Adversary logged **RL3 PASS** (REVIEW-1b): all D1D10 re-verified cold on the cleaned+RL5
byte-identical closure (`8i3jcad9`==running==fresh-clone build), fresh <24h evidence, nothing
weakened. Highlights: D1 trigger 20s/8s; D2 install/upgrade/backup green (upgrade actually ran, not
skipped) on custom-html + keycloak; D6 leak test 0 hits (8/8 infra + cert/key + generated keycloak
admin pw absent from logs/dashboard); D8 fresh-recursive-clone rebuild == running; D10 = 2 fresh
category runs (#151 custom-html, #152 keycloak) + carry-forward of the Phase-1 Adversary-verified
6/6 set (byte-identical harness/test/closure). Cardinal-rule PASS. **RL1RL5 Adversary-PASS, no open
findings, NO VETO.**
Flagged the orchestrator (STATUS-1b) that I'm **ready for the RL6 coordinated cutover**: it updates
`launch.sh` to `machine-docs/` paths + restarts the watchdog; on its signal I `git mv`
STATUS*/BACKLOG*/JOURNAL*/DECISIONS.md into `machine-docs/` (README stays root), the Adversary moves
REVIEW*, I fix the only in-repo refs (README Loop-state + docs/install.md:15), Adversary re-verifies,
then I write `## DONE`. Holding all root protocol files in place until that signal (moving them early
breaks the live watchdog).

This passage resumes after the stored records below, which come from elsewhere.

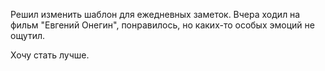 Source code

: Решил изменить шаблон для ежедневных заметок.
Вчера ходил на фильм "Евгений Онегин", понравилось, но каких-то особых эмоций не ощутил.

Хочу стать лучше. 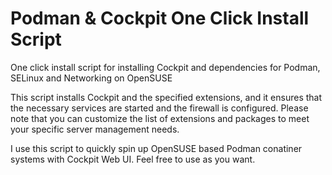 # Podman & Cockpit One Click Install Script
One click install script for installing Cockpit and dependencies for Podman, SELinux and Networking on OpenSUSE

This script installs Cockpit and the specified extensions, and it ensures that the necessary services are started and the firewall is configured. Please note that you can customize the list of extensions and packages to meet your specific server management needs.

I use this script to quickly spin up OpenSUSE based Podman conatiner systems with Cockpit Web UI. Feel free to use as you want.
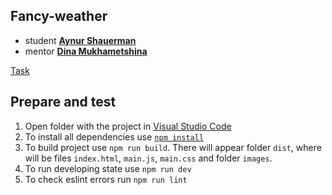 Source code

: ## Fancy-weather
* student **[Aynur Shauerman](https://github.com/aykuli)**
* mentor **[Dina Mukhametshina](https://github.com/kamec)**

[Task](https://github.com/rolling-scopes-school/tasks/blob/master/tasks/fancy-weather.md)

## Prepare and test
1. Open folder with the project in [Visual Studio Code](https://code.visualstudio.com/download)
2. To install all dependencies use [`npm install`](https://docs.npmjs.com/cli/install)
3. To build project use `npm run build`. There will appear folder `dist`, where will be files `index.html`, `main.js`, `main.css` and  folder `images`.
4. To run developing state use `npm run dev`    
5. To check eslint errors run `npm run lint`

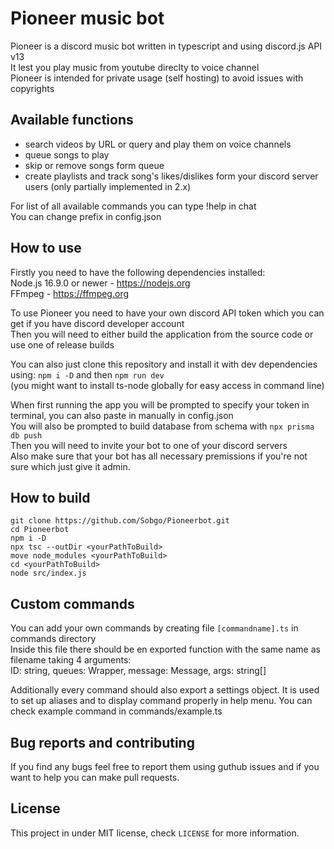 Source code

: # Pioneer music bot

Pioneer is a discord music bot written in typescript and using discord.js API v13  
It lest you play music from youtube direclty to voice channel  
Pioneer is intended for private usage (self hosting) to avoid issues with copyrights

## Available functions

- search videos by URL or query and play them on voice channels
- queue songs to play
- skip or remove songs form queue
- create playlists and track song's likes/dislikes form your discord server users (only partially implemented in 2.x)

For list of all available commands you can type !help in chat  
You can change prefix in config.json

## How to use

Firstly you need to have the following dependencies installed:  
Node.js 16.9.0 or newer - <https://nodejs.org>  
FFmpeg - <https://ffmpeg.org>

To use Pioneer you need to have your own discord API token which you can get if you have discord developer account  
Then you will need to either build the application from the source code or use one of release builds  

You can also just clone this repository and install it with dev dependencies using: `npm i -D` and then `npm run dev`  
(you might want to install ts-node globally for easy access in command line)

When first running the app you will be prompted to specify your token in terminal, you can also paste in manually in config.json  
You will also be prompted to build database from schema with `npx prisma db push`  
Then you will need to invite your bot to one of your discord servers  
Also make sure that your bot has all necessary premissions if you're not sure which just give it admin.

## How to build

`git clone https://github.com/Sobgo/Pioneerbot.git`  
`cd Pioneerbot`  
`npm i -D`  
`npx tsc --outDir <yourPathToBuild>`  
`move node_modules <yourPathToBuild>`  
`cd <yourPathToBuild>`  
`node src/index.js`  

## Custom commands

You can add your own commands by creating file `[commandname].ts` in commands directory  
Inside this file there should be en exported function with the same name as filename taking 4 arguments:  
ID: string, queues: Wrapper, message: Message, args: string[]  

Additionally every command should also export a settings object. It is used to set up aliases and to display command properly in help menu.
You can check example command in commands/example.ts

## Bug reports and contributing

If you find any bugs feel free to report them using guthub issues and if you want to help you can make pull requests.

## License

This project in under MIT license, check `LICENSE` for more information.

Loop continues; not idling on a long sleep short fallback while awaiting
the orchestrator go-ahead.
## 2026-05-27 — RL6 PASS → Phase 1b DONE
Adversary logged **RL6 PASS** + **FINAL SIGN-OFF: all RL1RL6 Adversary-PASS, NO VETO** (it moved its
own REVIEW*.md machine-docs/, re-verified refs + the watchdog `resolve_state` handoff survived the
lockstep cutover). No open `[adversary]` findings; advisories IDEAS + the documented push-webhook one.
DONE-handshake conditions (plan §6.1) met: a <24h Adversary PASS for every RL1RL6 + the full cold
D1D10, no standing `## VETO`. Final Builder health: cc-ci `running`/0-failed, toplevel
`8i3jcad9mrr01558lqckpi26nxn2ra3m` == fresh-clone build (build==running, byte-identical), 5 stacks up,
public `https://ci.commoninternet.net/` 200. Wrote `## DONE` to machine-docs/STATUS-1b.md.
**Phase 1b is genuinely DONE.** The foundation is now: formatted + lint-clean (CI-enforced via the
`.drone.yml` lint stage), all Nix code under `nix/` (flake at root, `#cc-ci` unchanged), multi-agent
protocol files under `machine-docs/`, and every Phase-1 D1D10 re-verified cold on the cleaned closure
with nothing weakened. Builder loop terminating.